| name | materialized-view |
| description | Create and manage materialized views using DataFusion. Persist SQL query results as Parquet files for fast repeated access. Track source dependencies and refresh when data changes. Powered by datafusion-cli's COPY TO.
|
| argument-hint | <"create" SQL|"refresh" name|"status"|"list"> |
| allowed-tools | Bash |
You are helping the user create and manage materialized views using Apache DataFusion.
Input: $@
A materialized view in this context is a SQL query whose results are persisted as a Parquet file, registered as an external table, and tracked for refresh. This is a lightweight, file-based approach — no database server needed.

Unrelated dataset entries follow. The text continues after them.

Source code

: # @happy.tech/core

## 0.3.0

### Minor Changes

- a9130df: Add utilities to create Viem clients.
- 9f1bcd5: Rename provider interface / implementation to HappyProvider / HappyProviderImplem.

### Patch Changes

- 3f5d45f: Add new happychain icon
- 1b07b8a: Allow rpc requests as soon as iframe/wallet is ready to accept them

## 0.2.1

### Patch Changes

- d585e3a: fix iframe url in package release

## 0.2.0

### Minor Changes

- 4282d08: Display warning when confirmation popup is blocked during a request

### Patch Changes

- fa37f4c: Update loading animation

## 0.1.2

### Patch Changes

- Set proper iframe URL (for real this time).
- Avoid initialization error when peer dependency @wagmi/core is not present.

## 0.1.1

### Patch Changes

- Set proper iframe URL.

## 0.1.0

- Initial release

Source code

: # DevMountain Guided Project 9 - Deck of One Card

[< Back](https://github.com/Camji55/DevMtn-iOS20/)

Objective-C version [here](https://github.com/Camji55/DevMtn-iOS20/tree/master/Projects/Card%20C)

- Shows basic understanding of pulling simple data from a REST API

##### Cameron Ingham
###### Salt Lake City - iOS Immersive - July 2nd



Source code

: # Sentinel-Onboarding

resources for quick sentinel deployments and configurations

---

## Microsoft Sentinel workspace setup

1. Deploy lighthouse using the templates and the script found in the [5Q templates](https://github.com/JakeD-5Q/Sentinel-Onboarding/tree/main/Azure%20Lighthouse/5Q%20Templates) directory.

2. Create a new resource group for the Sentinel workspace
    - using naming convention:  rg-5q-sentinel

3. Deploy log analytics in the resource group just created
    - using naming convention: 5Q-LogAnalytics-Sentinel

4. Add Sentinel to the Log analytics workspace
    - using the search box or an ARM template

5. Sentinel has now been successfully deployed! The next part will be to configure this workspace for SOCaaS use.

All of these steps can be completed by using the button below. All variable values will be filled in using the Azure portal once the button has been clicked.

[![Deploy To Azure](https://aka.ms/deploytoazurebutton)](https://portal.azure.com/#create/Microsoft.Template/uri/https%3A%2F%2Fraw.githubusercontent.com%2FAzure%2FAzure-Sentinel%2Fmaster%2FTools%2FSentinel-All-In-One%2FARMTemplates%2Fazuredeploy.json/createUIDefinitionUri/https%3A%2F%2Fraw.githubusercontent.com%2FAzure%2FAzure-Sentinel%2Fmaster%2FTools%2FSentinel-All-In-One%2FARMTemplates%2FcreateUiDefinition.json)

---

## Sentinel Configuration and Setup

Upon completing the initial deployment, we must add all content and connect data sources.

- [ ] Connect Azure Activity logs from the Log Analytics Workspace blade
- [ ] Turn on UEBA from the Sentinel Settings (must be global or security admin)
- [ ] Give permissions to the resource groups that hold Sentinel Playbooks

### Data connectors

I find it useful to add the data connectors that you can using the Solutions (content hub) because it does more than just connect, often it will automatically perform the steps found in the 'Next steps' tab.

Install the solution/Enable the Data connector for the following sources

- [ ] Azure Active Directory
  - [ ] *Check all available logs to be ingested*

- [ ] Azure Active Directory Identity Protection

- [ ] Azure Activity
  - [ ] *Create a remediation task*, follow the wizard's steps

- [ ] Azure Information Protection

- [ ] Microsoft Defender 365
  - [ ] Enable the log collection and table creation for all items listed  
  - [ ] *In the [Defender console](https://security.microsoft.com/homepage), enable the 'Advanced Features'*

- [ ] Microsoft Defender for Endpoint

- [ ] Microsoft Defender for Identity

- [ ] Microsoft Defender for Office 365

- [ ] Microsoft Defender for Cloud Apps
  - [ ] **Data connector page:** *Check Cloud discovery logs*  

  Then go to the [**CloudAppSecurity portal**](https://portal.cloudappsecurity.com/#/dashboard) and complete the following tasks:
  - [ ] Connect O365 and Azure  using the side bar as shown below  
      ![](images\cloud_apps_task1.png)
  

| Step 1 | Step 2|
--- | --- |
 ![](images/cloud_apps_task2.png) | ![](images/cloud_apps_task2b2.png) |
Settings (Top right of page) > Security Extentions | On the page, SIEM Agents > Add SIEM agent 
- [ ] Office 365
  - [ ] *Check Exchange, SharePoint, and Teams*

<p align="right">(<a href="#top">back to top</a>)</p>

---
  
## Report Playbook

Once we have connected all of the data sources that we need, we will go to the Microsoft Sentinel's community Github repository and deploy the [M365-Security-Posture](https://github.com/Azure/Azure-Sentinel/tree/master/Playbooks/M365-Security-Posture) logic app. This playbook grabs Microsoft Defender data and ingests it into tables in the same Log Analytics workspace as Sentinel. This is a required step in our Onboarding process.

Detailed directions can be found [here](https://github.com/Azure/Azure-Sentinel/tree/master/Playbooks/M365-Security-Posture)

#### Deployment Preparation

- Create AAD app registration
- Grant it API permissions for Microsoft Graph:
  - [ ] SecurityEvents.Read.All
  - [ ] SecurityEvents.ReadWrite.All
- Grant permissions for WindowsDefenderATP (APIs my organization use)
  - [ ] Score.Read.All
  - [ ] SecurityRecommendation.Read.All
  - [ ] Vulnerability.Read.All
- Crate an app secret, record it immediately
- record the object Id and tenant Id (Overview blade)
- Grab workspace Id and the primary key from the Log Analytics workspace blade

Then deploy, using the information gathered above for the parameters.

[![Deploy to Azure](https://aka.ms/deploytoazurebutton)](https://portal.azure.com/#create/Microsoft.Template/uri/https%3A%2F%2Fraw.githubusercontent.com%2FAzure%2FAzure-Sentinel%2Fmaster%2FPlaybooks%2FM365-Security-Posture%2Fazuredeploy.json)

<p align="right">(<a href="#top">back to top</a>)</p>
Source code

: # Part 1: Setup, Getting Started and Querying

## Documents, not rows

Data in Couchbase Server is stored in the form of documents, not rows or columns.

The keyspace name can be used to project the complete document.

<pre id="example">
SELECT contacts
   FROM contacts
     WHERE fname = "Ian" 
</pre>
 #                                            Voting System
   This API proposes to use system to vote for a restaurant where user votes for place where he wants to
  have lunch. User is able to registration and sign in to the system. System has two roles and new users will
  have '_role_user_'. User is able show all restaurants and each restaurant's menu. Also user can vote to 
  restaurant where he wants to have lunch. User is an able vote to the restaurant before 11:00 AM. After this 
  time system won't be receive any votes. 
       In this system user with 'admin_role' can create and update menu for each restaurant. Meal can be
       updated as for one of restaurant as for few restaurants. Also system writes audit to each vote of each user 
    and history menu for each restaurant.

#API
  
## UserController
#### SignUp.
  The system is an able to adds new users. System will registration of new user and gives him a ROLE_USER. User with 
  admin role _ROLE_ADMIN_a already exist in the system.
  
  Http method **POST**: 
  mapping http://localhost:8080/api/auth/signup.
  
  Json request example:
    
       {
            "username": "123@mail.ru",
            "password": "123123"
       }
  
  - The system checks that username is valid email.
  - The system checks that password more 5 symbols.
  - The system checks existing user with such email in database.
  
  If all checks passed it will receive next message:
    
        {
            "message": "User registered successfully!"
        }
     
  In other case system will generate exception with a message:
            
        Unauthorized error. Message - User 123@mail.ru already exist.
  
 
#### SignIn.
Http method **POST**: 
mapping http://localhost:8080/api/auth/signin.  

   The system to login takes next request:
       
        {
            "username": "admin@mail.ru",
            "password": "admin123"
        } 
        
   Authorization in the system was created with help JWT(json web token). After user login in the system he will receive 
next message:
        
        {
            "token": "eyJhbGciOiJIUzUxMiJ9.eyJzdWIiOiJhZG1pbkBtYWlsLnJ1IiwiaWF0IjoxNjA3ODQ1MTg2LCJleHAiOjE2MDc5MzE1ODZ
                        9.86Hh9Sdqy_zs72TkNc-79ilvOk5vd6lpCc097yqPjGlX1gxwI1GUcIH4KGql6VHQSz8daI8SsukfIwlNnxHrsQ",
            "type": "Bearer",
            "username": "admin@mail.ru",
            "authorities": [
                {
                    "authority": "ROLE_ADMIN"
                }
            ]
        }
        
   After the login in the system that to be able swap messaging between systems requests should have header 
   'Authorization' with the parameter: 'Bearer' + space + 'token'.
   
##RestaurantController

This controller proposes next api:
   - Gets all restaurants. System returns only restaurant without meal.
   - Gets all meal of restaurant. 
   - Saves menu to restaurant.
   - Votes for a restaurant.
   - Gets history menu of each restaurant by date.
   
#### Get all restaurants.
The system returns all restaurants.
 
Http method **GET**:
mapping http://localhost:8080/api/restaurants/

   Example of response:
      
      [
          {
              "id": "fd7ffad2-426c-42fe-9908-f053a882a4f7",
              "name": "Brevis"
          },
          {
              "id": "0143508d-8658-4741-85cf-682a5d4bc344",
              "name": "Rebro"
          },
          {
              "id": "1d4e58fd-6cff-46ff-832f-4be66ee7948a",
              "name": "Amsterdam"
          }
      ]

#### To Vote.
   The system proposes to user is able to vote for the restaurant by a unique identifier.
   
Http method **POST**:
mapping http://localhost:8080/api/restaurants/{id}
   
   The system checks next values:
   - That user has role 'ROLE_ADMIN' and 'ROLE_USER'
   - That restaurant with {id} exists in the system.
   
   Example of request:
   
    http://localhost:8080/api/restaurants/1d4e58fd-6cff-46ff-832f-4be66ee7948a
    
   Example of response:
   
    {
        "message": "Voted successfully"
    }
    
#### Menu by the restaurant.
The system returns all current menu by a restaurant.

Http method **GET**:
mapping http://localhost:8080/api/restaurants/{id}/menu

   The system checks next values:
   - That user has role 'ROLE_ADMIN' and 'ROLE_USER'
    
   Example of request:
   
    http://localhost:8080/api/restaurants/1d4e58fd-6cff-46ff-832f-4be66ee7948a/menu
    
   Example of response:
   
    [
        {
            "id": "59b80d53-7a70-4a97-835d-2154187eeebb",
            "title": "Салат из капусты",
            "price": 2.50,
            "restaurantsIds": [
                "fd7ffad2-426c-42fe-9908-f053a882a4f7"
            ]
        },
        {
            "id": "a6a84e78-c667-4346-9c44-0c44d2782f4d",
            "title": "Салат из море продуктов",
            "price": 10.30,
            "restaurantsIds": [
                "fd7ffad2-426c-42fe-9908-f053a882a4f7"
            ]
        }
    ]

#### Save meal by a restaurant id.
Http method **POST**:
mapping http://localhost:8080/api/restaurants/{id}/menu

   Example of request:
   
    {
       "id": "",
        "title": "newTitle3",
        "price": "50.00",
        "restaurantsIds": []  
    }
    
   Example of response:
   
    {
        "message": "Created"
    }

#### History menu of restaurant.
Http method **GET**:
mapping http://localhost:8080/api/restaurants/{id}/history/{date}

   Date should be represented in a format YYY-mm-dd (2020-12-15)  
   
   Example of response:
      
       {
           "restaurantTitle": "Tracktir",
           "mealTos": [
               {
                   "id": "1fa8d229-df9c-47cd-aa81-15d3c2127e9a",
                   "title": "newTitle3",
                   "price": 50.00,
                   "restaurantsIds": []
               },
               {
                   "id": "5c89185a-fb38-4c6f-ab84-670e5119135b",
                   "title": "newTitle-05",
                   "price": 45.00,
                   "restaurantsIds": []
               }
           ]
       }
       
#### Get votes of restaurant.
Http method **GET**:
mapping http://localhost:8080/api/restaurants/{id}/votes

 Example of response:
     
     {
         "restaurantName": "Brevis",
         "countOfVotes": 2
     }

Step 1 — Check datafusion-cli is installed
command -v datafusion-cli
If not found, delegate to /datafusion-skills:install-datafusion and then continue.
Step 2 — Resolve state directory
Look for an existing state file:
STATE_DIR=""
test -f .datafusion-skills/state.sql && STATE_DIR=".datafusion-skills"
PROJECT_ROOT="$(git rev-parse --show-toplevel 2>/dev/null || echo "$PWD")"
PROJECT_ID="$(echo "$PROJECT_ROOT" | tr '/' '-')"
test -f "$HOME/.datafusion-skills/$PROJECT_ID/state.sql" && STATE_DIR="$HOME/.datafusion-skills/$PROJECT_ID"
If no state directory exists, create one. Ask the user:
Where would you like to store DataFusion session state?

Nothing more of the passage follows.